Four key findings were unearthed via the investigation, including the committee determining that Robinhood exhibited troubling business practices, inadequate risk management and a culture that prioritized rapid growth above stability.

“Robinhood’s disproportionately high order flow and unique formula for calculating PFOF rebates strained several market makers and introduced risk to the stock market. Robinhood’s PFOF formula became a point of contention between Robinhood and Citadel Securities during the meme stock market event,” the report said. “Robinhood asserted to the public and testified to the committee that the company was ‘always comfortable with [its] liquidity’ leading up to its historic trading restrictions, despite the actions undertaken by Robinhood’s executive leadership to respond to liquidity issues it faced in the days leading up to the meme stock market event.”

The committee also found that broker-dealers facing the most severe operational and liquidity concern executed the most expansive trading restrictions amid the frenzy; that most of the firms they spoke to lack explicit plans to change their policies for how they will meet their collateral requirements during extreme market volatility; and that the Depository Trust & Clearing Corporation does not have detailed, written policies and procedures for waiver or modification of a "disincentive” charge it calculates for brokers that are deemed to be undercapitalized.

The DTCC, which waived $9.7 billion of collateral deposit requirements in late January 2021, has regularly waived such charges during periods of acute volatility in the two years before the meme stock event, according to the study.

The committee staff recommends policy changes so that regulators “can better understand the influx of retail traders; enhance supervision of retail facing “superbrokers”; and strengthen capital and liquidity requirements and oversight.”

“The report reached multiple key conclusions, including the finding of existing deficiencies with the current market regulatory structure,” Green said in a statement. “My hope is that the report’s findings will lead to improvements in the functioning and regulation of the U.S. securities markets and result in a more fair and secure system for all investors.”

The full report can be found here.

Scroll down to get caught up on other recent tech news you might have missed in our Wealthtech Weekly recap.

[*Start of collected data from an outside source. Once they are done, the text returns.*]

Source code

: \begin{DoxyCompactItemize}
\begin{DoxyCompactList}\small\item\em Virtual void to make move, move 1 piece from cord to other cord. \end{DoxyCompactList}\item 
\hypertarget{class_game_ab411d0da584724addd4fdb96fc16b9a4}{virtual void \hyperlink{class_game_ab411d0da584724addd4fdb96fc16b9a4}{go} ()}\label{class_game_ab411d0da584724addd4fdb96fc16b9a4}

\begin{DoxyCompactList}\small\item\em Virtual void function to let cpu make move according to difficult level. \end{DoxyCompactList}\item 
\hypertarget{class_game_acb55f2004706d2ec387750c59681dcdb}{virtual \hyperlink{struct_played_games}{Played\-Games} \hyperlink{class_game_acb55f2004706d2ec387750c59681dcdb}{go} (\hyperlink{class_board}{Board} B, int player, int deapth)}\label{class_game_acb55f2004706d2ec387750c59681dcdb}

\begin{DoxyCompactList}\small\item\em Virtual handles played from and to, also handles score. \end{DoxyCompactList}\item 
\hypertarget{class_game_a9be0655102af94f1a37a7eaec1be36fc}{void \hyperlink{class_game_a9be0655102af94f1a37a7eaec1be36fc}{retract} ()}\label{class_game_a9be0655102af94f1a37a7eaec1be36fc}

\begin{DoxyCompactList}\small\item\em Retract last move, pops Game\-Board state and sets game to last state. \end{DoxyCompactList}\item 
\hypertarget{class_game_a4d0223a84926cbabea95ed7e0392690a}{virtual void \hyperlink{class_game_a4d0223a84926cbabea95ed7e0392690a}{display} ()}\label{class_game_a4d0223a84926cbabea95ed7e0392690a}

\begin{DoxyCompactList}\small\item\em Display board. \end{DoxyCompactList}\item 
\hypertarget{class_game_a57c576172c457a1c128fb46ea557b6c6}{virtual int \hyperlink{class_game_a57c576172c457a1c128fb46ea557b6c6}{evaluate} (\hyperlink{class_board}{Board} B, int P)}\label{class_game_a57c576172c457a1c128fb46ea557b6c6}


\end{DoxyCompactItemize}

Wealthramp and Smart Kx teaming up to help advisors automate fee calculations for improved accuracy, compliance

Financial advisor matching platform Wealthramp  has entered a new partnership with intelligent billing and contract system Smart Kx to help advisors with fee calculations.

Officials said starting this week, fee-only financial advisors on the Wealthramp network that leverage the collaboration will improve fee calculations in their portfolio management systems and eliminate manual processing and compliance risks. 

The companies say this will allow advisors to spend more time with clients and manage a more efficient practice. The SEC’s Division of Examination reviews whether RIAs have adopted and are following policies and procedures that result in charging fair and accurate fees. RIAs are also required to sufficiently communicate with clients so they understand costs associated with their services. 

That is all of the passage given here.